The first report we’re releasing evaluates a potential US registration and transfer reporting requirement for high-end AI chips. You can read the full report here: Evaluating an AI Chip Registration Policy.

Report Summary

The training and inference of frontier AI models require massive numbers of advanced semiconductor chips, which themselves require highly advanced infrastructure to build at scale. The production of these cutting-edge semiconductor chips is currently a major bottleneck for the AI industry. Therefore, regulating chip production and purchasing is a powerful and direct way to control the development and usage of frontier AI models. 

Mandatory AI chip registration may serve as a useful tool for a variety of purposes. It may improve enforcement of US export controls limiting Chinese access to high-end AI chips. It may be a foundational tool for the US government to build a comprehensive AI governance strategy. Additionally, it may serve as a useful safety tool enabling the mitigation of future risks from rapid AI development.

The topic of registering and tracking AI chips used to develop frontier AI models has been widely discussed, but little researched, particularly regarding the feasibility or precedent policies behind such a policy. This report intends to cover these topics. We’ll summarize the current landscape for regulating high-end AI chips, particularly the US export controls intended to limit Chinese access to high-end AI chips. Next, we’ll provide a quick overview of the major chip manufacturers, cutting-edge AI chips, and GPU development frameworks that play into current export controls.

Following this, we’ll evaluate the most likely requirements for an AI chip registration policy, including manufacturing registration, transfer and traceability requirements, and hardware security features. We’ll evaluate the precedent policies and likelihood of each of these implementations. 

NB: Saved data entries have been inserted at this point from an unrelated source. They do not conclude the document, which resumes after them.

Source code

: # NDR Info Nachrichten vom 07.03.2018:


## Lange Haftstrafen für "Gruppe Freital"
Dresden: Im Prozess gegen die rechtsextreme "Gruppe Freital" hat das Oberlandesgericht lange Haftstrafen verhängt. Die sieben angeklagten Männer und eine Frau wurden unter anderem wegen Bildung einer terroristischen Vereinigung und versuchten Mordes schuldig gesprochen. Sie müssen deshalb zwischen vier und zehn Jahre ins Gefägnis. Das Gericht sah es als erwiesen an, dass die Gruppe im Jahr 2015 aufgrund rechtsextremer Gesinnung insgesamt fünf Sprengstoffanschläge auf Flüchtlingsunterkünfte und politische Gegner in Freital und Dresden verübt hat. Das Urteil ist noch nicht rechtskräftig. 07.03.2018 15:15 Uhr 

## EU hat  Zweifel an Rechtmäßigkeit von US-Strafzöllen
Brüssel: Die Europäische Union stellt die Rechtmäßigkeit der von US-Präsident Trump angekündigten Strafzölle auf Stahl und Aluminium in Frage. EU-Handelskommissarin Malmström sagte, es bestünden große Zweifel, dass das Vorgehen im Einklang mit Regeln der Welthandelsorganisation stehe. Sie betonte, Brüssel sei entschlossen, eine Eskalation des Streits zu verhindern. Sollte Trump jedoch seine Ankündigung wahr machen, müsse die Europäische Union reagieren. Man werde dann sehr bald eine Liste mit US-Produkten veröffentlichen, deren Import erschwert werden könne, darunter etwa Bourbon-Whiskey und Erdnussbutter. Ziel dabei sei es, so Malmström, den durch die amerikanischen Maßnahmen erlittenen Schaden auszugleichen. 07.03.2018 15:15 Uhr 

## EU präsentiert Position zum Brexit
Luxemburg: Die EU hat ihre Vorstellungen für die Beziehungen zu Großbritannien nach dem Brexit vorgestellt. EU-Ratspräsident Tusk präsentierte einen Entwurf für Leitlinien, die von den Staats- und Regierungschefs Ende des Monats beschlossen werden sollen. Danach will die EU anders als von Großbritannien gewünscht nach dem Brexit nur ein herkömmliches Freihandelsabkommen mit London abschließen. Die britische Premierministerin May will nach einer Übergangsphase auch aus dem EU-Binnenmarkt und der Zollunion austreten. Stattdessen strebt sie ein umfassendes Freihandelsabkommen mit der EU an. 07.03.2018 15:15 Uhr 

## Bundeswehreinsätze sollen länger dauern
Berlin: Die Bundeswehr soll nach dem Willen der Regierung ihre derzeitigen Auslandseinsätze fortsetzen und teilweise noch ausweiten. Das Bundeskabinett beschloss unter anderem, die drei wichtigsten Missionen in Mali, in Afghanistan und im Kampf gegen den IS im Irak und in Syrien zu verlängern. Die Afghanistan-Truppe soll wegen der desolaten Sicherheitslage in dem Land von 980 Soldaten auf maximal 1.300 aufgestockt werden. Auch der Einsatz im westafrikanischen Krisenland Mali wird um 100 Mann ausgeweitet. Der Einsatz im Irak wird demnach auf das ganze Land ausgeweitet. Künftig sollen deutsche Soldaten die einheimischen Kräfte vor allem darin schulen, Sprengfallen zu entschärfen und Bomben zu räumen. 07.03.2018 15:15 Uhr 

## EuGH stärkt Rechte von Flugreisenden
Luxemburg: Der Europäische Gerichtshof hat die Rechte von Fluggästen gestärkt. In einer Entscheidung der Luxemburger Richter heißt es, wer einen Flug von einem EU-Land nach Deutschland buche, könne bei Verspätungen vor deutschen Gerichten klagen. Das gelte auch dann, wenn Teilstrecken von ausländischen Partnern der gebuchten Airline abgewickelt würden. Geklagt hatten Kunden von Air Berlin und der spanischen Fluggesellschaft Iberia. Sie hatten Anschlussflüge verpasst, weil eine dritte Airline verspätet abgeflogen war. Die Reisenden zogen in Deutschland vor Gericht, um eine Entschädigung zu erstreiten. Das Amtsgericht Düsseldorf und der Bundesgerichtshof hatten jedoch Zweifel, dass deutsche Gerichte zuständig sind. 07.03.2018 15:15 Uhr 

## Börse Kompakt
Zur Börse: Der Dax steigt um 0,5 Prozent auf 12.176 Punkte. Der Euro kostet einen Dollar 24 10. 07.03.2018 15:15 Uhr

As an example of a reasonable policy implementation, this report will propose a series of new legislative regulations that would direct the Bureau of Industry and Security (BIS) in the US Department of Commerce to implement a registration and reporting requirement for high-end AI chips. Such a bill would additionally request more funding for BIS to enact such a policy, and a potential expansion of the scope of US Foreign Direct Product Rules (FDPR) to allow the US government to track ownership of AI chips internationally.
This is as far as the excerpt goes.